(Exercise directions) Lines containing the word "Objects" are to be copied from the data below.

[Data — start]

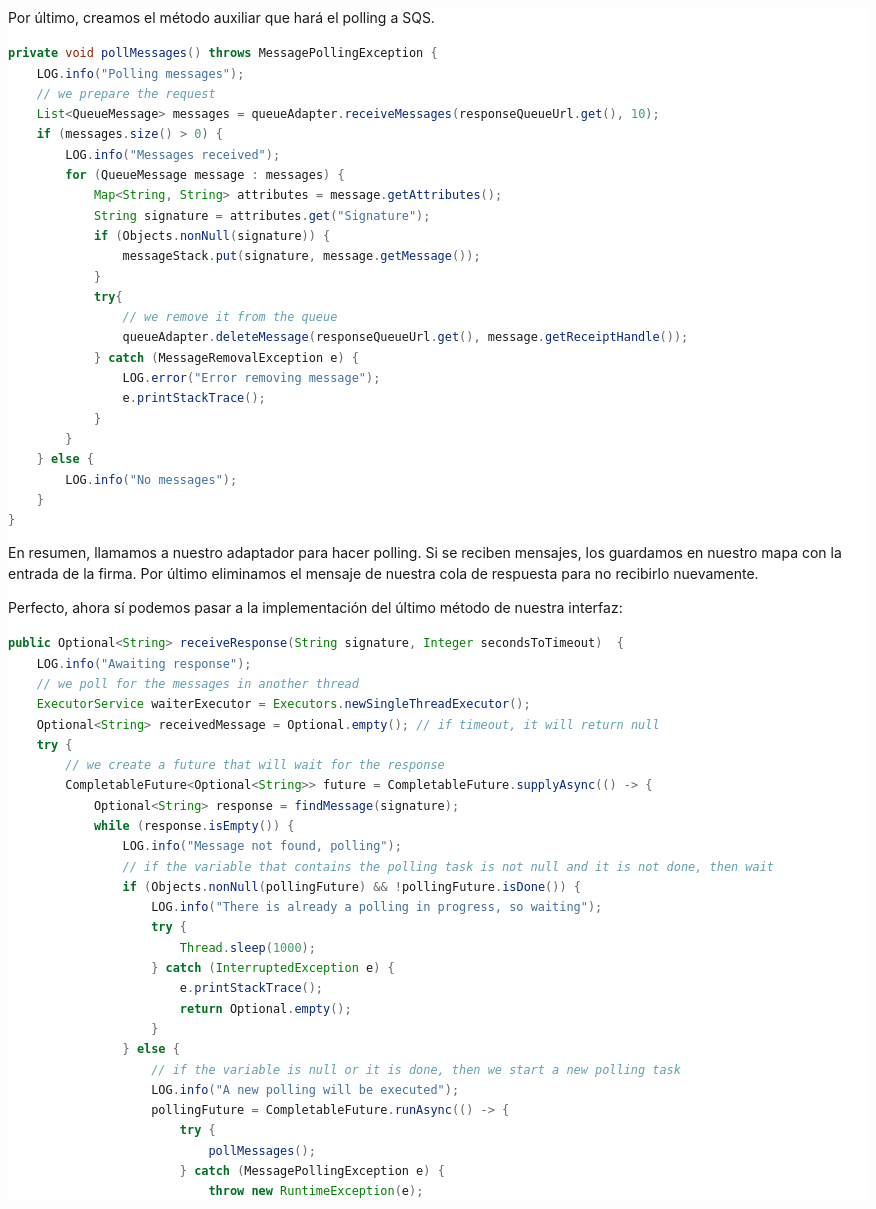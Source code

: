 Por último, creamos el método auxiliar que hará el polling a SQS.

```java
private void pollMessages() throws MessagePollingException {
    LOG.info("Polling messages");
    // we prepare the request
    List<QueueMessage> messages = queueAdapter.receiveMessages(responseQueueUrl.get(), 10);
    if (messages.size() > 0) {
        LOG.info("Messages received");
        for (QueueMessage message : messages) {
            Map<String, String> attributes = message.getAttributes();
            String signature = attributes.get("Signature");
            if (Objects.nonNull(signature)) {
                messageStack.put(signature, message.getMessage());
            }
            try{
                // we remove it from the queue
                queueAdapter.deleteMessage(responseQueueUrl.get(), message.getReceiptHandle());
            } catch (MessageRemovalException e) {
                LOG.error("Error removing message");
                e.printStackTrace();
            }
        }
    } else {
        LOG.info("No messages");
    }
}

```

En resumen, llamamos a nuestro adaptador para hacer polling. Si se reciben mensajes, los guardamos en nuestro mapa con la entrada de la firma. Por último eliminamos el mensaje de nuestra cola de respuesta para no recibirlo nuevamente.

Perfecto, ahora sí podemos pasar a la implementación del último método de nuestra interfaz:

```java
public Optional<String> receiveResponse(String signature, Integer secondsToTimeout)  {
    LOG.info("Awaiting response");
    // we poll for the messages in another thread
    ExecutorService waiterExecutor = Executors.newSingleThreadExecutor();
    Optional<String> receivedMessage = Optional.empty(); // if timeout, it will return null
    try {
        // we create a future that will wait for the response
        CompletableFuture<Optional<String>> future = CompletableFuture.supplyAsync(() -> {
            Optional<String> response = findMessage(signature);
            while (response.isEmpty()) {
                LOG.info("Message not found, polling");
                // if the variable that contains the polling task is not null and it is not done, then wait
                if (Objects.nonNull(pollingFuture) && !pollingFuture.isDone()) {
                    LOG.info("There is already a polling in progress, so waiting");
                    try {
                        Thread.sleep(1000);
                    } catch (InterruptedException e) {
                        e.printStackTrace();
                        return Optional.empty();
                    }
                } else {
                    // if the variable is null or it is done, then we start a new polling task
                    LOG.info("A new polling will be executed");
                    pollingFuture = CompletableFuture.runAsync(() -> {
                        try {
                            pollMessages();
                        } catch (MessagePollingException e) {
                            throw new RuntimeException(e);
```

[Data — finish]

(Response area)
            if (Objects.nonNull(signature)) {
                if (Objects.nonNull(pollingFuture) && !pollingFuture.isDone()) {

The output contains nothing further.